#### The problem
Among the lines below, keep only those from the one containing "General usage" through the one containing "Custom preset is", and reproduce them exactly.

◆ ◆ ◆ ◆ ◆

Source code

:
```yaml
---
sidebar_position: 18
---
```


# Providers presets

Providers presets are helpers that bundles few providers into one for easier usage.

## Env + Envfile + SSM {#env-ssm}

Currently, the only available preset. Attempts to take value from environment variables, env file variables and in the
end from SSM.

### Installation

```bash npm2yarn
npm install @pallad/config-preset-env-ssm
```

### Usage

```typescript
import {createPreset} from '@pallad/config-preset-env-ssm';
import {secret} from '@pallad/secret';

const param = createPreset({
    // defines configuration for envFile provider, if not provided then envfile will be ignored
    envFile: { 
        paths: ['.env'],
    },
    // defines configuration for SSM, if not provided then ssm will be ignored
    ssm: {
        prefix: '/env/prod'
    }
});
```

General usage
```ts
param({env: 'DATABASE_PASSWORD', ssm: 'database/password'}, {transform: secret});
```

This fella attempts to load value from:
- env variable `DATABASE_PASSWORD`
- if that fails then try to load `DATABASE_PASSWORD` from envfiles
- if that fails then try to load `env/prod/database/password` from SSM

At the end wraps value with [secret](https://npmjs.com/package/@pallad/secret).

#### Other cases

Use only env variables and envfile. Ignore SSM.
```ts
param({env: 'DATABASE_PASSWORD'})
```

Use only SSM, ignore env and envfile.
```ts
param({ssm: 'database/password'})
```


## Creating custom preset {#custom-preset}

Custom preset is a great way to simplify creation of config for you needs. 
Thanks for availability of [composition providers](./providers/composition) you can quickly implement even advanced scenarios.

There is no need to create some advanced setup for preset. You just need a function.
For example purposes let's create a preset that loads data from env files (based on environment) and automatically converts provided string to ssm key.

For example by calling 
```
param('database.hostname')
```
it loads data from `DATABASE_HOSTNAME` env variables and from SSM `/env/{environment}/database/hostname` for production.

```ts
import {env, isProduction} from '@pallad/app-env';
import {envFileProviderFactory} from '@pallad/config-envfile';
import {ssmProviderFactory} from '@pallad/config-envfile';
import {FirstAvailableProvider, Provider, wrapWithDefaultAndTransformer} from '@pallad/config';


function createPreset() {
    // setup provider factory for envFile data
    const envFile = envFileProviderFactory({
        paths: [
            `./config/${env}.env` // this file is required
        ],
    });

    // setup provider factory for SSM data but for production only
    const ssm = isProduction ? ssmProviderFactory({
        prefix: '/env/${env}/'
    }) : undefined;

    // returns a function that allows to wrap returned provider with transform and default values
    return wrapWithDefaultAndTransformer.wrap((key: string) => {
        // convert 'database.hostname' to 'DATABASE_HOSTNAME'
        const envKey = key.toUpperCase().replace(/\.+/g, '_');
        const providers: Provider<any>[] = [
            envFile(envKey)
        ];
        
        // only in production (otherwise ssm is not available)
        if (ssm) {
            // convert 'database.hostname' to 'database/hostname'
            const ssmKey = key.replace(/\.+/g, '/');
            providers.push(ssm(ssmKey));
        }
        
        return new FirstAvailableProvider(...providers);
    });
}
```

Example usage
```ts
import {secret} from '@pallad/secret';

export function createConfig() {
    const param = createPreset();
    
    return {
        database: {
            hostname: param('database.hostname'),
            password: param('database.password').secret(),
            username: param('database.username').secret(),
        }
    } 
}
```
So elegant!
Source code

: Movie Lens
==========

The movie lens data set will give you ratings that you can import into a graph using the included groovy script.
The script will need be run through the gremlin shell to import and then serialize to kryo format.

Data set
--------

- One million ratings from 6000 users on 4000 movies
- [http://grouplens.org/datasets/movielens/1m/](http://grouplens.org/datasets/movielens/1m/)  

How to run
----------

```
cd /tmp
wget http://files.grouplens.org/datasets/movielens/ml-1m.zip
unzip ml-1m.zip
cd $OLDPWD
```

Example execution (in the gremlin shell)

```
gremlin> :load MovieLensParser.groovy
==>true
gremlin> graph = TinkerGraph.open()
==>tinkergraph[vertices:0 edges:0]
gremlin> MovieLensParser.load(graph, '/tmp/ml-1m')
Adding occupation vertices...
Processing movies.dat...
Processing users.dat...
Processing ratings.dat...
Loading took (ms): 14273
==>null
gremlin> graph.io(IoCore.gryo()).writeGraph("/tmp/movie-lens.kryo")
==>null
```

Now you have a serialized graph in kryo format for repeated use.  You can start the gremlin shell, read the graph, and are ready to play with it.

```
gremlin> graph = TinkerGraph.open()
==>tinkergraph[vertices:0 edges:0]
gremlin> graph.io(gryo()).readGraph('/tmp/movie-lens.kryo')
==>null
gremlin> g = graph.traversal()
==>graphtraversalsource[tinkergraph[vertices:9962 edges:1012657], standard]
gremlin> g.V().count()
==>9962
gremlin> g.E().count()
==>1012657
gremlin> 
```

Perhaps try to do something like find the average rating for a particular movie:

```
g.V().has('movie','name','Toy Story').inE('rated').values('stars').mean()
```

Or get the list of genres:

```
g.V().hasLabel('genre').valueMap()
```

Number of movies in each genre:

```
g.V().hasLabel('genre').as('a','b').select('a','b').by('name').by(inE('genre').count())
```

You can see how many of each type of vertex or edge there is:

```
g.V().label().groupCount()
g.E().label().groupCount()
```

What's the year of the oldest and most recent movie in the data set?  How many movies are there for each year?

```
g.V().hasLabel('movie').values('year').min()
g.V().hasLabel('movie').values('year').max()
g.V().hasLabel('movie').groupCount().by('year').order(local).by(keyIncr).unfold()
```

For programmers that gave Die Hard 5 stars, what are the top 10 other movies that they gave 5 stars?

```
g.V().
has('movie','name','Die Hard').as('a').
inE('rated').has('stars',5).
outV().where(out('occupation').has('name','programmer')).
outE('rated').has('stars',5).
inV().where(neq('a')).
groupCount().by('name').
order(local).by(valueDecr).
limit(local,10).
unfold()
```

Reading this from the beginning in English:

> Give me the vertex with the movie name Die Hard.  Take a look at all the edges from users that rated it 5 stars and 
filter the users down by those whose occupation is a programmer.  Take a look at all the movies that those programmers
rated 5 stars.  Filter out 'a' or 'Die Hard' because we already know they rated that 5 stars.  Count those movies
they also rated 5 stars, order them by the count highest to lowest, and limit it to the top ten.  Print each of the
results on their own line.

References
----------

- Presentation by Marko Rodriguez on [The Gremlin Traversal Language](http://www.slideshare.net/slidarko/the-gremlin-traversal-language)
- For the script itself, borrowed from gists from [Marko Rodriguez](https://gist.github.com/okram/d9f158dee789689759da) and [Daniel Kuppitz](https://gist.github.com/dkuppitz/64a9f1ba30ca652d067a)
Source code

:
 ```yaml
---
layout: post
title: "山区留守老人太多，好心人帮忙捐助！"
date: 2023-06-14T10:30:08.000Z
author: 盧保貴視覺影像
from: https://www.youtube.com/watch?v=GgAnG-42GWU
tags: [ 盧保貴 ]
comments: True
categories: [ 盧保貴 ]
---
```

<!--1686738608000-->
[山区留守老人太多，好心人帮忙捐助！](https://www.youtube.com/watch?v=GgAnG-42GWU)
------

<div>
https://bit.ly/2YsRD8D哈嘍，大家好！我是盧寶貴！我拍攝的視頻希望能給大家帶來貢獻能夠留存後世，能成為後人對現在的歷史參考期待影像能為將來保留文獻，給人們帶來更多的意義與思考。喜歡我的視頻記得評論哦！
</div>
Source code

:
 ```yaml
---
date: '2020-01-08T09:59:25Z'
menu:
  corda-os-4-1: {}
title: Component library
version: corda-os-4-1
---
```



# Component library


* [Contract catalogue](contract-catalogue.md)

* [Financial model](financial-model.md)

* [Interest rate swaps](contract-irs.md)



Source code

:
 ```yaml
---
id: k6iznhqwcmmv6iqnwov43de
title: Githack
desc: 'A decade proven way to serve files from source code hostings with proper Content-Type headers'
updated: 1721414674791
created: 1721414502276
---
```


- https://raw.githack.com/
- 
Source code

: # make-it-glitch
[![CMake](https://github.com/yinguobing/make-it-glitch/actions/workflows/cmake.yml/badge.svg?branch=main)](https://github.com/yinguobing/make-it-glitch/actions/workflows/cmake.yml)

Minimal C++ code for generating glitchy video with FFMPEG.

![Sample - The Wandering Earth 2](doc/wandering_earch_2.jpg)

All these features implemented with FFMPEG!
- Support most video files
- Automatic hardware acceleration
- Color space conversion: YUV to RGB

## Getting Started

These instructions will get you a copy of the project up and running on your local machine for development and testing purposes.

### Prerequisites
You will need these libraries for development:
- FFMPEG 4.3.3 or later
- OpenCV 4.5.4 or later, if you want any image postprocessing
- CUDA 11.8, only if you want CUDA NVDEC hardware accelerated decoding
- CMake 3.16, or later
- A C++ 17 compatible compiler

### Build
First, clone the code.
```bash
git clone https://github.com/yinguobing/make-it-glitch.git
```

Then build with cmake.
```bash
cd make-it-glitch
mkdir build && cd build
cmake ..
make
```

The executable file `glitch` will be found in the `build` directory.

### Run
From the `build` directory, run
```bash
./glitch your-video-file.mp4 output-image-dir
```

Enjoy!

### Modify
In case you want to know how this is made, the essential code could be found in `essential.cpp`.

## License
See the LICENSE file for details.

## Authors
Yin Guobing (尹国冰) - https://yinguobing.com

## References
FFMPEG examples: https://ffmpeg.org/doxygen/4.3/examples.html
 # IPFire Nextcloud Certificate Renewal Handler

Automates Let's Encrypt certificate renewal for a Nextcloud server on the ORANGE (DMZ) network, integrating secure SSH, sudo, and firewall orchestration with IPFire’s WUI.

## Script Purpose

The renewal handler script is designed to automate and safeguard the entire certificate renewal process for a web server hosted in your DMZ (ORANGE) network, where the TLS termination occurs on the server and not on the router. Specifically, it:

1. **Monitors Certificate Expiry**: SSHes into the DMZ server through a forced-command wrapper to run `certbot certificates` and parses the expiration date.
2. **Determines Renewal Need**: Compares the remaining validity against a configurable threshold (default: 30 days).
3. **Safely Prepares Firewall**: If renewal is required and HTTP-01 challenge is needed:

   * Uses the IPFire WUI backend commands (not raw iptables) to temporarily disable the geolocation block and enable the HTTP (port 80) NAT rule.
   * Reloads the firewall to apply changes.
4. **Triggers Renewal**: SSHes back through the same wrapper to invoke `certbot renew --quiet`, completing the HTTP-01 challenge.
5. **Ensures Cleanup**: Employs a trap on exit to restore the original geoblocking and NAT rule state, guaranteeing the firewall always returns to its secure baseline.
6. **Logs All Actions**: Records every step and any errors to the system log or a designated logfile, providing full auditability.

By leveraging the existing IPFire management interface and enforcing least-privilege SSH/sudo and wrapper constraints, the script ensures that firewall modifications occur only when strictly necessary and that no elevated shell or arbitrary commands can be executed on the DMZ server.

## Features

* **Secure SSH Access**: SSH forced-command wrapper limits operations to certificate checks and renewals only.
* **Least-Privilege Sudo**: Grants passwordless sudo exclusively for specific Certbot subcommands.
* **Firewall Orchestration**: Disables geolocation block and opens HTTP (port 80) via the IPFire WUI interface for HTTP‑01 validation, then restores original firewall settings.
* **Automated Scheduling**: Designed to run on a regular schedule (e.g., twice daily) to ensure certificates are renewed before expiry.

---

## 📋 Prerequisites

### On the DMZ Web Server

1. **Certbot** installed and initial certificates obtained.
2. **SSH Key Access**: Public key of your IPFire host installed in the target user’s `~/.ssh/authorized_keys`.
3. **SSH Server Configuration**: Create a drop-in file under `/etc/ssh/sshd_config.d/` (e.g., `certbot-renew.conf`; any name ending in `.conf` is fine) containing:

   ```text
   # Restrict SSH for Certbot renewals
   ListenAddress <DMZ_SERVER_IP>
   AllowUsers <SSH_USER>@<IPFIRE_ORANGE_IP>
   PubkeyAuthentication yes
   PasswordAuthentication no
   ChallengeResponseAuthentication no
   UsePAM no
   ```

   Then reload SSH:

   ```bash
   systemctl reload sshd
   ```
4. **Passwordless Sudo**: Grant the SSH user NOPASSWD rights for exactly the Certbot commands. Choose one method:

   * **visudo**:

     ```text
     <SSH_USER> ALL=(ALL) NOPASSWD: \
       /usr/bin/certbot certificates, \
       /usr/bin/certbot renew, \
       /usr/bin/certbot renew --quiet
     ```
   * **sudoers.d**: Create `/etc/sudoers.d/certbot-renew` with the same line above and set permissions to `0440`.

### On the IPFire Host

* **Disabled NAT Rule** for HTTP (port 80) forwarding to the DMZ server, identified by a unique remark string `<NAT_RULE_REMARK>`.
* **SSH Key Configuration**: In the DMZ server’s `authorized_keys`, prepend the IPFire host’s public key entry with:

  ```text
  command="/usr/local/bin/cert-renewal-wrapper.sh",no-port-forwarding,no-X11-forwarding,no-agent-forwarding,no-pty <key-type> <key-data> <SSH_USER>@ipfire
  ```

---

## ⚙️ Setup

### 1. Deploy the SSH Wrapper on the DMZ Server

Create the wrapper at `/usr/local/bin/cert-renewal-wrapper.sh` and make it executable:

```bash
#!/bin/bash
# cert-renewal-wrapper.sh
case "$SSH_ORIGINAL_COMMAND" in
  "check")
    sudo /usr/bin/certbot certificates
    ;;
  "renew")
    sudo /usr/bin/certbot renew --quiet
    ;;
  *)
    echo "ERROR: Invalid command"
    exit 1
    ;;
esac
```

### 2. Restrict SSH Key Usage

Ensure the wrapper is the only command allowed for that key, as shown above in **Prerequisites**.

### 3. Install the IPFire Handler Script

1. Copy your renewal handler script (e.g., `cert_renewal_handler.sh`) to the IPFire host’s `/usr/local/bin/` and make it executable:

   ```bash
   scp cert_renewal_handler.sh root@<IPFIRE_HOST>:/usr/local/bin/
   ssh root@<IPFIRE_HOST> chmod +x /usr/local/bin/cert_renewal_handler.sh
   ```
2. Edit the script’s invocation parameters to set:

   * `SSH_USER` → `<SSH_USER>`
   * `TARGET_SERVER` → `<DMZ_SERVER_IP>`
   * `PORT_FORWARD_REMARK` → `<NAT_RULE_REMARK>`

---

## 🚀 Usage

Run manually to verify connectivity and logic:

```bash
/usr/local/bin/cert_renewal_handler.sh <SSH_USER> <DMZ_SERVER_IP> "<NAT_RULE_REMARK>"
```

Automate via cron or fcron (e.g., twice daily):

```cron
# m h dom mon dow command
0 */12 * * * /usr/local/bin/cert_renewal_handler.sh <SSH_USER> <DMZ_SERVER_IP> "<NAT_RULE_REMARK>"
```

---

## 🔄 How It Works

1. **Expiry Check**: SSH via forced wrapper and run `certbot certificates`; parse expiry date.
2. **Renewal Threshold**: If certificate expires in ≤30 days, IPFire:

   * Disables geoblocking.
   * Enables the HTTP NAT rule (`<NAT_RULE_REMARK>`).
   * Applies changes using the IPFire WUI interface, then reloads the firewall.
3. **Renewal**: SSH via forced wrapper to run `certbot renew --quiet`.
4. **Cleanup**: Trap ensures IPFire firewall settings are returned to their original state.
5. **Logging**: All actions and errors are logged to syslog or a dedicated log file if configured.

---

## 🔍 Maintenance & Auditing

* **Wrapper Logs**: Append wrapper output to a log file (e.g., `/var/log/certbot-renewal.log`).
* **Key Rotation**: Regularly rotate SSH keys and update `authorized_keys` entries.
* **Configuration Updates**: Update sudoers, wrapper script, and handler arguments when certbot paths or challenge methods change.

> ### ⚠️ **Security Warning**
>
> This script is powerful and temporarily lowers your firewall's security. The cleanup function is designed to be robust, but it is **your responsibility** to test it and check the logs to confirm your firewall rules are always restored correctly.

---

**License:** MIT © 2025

◆ ◆ ◆ ◆ ◆

#### Written answer
General usage
```ts
param({env: 'DATABASE_PASSWORD', ssm: 'database/password'}, {transform: secret});
```

This fella attempts to load value from:
- env variable `DATABASE_PASSWORD`
- if that fails then try to load `DATABASE_PASSWORD` from envfiles
- if that fails then try to load `env/prod/database/password` from SSM

At the end wraps value with [secret](https://npmjs.com/package/@pallad/secret).

#### Other cases

Use only env variables and envfile. Ignore SSM.
```ts
param({env: 'DATABASE_PASSWORD'})
```

Use only SSM, ignore env and envfile.
```ts
param({ssm: 'database/password'})
```


## Creating custom preset {#custom-preset}

Custom preset is a great way to simplify creation of config for you needs. 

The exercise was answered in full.